WHAT THE TASK REQUIRES: Return each line of the data below that contains the string "latest".

PROVIDED DATA:
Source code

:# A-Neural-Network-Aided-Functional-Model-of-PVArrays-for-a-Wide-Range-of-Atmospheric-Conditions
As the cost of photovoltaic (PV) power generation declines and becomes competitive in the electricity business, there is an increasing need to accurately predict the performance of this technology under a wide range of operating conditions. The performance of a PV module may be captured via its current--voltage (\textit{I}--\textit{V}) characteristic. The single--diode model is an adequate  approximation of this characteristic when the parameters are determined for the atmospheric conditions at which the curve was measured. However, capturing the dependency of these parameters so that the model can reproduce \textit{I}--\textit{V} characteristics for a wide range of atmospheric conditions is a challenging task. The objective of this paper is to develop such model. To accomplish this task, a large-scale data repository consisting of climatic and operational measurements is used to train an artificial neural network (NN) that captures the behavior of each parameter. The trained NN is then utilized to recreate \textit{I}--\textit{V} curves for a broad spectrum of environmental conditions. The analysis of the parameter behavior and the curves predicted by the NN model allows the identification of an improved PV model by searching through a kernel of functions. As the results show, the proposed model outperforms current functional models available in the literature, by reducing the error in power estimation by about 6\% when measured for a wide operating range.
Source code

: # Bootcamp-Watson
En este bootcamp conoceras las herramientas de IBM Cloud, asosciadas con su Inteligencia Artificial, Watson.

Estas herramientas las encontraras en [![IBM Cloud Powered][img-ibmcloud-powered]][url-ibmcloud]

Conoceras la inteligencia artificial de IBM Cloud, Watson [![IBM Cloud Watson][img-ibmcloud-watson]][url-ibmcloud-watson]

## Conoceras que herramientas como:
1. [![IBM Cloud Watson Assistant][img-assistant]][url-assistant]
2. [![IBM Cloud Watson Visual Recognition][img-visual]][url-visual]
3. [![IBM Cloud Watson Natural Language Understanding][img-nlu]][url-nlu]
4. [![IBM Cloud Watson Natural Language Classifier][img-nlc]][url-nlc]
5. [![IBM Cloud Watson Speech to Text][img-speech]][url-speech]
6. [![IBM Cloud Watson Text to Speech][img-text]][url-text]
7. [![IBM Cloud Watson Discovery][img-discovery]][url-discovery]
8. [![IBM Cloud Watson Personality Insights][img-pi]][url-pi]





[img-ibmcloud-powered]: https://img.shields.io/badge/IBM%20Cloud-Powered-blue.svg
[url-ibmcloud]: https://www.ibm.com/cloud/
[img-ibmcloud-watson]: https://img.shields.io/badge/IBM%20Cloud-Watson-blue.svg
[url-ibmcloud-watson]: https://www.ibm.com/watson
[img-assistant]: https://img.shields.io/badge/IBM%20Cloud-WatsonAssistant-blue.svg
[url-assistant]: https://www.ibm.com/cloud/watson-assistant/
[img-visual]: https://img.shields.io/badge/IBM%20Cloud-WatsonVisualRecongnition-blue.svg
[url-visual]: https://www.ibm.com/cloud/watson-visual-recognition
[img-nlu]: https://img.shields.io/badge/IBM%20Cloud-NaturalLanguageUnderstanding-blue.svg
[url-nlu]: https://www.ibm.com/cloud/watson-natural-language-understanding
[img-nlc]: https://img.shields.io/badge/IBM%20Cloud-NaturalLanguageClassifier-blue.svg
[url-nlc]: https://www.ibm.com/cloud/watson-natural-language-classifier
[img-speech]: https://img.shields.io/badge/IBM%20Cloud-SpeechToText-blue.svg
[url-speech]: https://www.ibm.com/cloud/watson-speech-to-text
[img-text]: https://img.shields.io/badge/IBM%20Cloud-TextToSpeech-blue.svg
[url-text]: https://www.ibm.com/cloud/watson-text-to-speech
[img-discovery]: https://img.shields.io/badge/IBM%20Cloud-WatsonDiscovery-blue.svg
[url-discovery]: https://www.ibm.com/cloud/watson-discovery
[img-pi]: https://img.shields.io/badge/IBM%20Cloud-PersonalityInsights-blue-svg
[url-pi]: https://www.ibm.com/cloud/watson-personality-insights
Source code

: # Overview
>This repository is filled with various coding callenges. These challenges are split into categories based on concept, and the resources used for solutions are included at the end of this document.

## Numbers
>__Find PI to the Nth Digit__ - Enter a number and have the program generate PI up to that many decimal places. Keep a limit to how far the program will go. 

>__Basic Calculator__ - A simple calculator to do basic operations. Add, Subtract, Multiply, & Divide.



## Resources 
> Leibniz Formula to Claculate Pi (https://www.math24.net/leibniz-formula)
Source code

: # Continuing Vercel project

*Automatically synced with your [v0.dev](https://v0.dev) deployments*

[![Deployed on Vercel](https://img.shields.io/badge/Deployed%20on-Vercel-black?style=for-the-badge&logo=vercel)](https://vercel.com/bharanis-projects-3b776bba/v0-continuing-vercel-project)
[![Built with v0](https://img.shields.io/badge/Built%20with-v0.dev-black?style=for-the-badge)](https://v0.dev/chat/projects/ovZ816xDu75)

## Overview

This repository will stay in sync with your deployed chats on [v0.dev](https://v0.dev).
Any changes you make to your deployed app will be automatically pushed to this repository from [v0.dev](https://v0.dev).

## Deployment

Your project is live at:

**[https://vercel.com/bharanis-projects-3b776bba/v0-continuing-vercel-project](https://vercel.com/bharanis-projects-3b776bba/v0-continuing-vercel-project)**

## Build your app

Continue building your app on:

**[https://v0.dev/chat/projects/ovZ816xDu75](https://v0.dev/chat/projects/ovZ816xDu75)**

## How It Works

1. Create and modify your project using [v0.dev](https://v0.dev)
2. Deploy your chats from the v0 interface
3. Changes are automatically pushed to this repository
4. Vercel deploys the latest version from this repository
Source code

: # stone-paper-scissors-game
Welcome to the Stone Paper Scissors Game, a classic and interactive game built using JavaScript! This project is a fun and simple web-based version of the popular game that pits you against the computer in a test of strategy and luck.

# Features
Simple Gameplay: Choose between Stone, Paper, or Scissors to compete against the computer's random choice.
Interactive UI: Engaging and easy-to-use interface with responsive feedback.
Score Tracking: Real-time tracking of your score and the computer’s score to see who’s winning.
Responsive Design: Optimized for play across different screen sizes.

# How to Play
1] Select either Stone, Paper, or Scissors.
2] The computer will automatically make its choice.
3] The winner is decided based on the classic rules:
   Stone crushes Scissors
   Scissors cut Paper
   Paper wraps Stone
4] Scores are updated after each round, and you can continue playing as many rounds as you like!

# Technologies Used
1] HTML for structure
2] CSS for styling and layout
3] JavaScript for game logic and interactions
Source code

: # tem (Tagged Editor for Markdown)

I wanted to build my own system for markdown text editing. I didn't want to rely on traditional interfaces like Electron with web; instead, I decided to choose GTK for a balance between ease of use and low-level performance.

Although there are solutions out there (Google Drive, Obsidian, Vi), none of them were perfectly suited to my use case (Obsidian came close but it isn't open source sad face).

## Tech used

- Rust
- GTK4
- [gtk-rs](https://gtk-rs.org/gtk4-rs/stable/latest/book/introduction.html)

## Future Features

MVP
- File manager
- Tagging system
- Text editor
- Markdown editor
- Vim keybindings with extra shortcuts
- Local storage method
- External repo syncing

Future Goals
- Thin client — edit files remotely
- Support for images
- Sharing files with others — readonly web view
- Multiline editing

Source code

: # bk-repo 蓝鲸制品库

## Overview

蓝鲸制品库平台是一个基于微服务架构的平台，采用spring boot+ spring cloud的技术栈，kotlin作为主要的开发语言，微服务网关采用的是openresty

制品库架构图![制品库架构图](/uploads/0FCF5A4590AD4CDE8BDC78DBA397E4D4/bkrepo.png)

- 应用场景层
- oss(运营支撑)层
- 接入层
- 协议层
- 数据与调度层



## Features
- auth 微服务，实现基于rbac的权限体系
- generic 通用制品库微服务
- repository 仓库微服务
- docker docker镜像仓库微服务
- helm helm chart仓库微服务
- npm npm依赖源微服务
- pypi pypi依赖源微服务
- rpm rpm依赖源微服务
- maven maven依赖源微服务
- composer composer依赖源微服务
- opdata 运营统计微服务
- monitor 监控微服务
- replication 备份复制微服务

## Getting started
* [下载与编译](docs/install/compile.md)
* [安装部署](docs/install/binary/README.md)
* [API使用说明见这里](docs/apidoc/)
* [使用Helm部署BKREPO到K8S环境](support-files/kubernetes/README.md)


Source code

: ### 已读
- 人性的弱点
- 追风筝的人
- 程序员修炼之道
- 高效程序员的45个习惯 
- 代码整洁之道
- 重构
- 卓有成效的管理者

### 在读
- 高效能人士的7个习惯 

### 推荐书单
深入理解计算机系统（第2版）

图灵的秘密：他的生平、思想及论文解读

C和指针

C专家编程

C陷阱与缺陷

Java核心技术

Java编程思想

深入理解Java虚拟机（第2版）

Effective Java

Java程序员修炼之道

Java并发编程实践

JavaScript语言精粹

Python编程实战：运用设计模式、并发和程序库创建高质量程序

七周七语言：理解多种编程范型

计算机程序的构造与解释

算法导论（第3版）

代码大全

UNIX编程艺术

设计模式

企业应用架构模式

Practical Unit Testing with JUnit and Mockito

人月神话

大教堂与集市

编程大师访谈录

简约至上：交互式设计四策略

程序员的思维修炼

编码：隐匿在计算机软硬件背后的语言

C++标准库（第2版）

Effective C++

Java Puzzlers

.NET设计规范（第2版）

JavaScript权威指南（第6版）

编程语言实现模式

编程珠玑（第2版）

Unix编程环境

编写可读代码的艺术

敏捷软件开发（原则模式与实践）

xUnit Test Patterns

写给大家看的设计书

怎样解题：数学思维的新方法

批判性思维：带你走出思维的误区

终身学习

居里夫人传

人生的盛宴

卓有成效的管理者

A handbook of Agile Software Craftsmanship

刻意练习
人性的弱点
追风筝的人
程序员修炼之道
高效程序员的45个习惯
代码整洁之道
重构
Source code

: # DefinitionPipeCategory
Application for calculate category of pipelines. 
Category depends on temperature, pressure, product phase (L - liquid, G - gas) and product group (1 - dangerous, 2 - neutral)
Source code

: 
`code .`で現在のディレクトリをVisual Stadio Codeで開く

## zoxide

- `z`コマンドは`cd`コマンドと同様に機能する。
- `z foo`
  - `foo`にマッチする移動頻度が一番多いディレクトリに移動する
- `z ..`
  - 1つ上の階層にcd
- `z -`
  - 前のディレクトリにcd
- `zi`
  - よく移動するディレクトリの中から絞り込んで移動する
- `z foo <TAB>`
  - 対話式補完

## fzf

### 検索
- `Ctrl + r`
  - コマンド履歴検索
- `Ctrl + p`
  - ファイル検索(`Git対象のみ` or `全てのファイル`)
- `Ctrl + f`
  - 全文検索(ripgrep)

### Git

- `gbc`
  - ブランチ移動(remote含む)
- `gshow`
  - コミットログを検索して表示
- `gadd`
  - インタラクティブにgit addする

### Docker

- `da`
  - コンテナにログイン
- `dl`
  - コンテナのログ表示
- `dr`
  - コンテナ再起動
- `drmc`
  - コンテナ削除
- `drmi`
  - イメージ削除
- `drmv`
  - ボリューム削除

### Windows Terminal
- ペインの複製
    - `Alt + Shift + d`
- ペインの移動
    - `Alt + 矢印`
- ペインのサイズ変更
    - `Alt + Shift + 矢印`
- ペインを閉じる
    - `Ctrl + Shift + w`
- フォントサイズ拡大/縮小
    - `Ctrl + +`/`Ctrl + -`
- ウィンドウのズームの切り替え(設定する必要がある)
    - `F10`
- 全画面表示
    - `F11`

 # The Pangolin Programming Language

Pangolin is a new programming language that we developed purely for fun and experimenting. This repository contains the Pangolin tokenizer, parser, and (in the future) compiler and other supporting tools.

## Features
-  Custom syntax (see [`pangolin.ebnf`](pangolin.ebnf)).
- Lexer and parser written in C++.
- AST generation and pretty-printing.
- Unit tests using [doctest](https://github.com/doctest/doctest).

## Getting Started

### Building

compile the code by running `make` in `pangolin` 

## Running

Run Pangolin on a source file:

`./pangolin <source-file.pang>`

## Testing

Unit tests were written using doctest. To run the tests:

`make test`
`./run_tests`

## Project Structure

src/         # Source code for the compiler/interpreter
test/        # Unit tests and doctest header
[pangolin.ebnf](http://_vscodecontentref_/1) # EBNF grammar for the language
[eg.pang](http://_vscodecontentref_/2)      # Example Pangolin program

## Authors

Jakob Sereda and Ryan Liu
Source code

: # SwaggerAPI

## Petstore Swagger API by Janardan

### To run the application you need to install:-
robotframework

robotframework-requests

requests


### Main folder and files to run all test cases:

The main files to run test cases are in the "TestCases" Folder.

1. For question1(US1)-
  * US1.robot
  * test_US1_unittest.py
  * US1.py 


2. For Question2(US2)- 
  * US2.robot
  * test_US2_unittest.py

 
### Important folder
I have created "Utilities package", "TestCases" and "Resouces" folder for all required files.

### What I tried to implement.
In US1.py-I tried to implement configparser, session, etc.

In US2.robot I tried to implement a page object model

ANSWER TO THE EXERCISE:
4. Vercel deploys the latest version from this repository
- [gtk-rs](https://gtk-rs.org/gtk4-rs/stable/latest/book/introduction.html)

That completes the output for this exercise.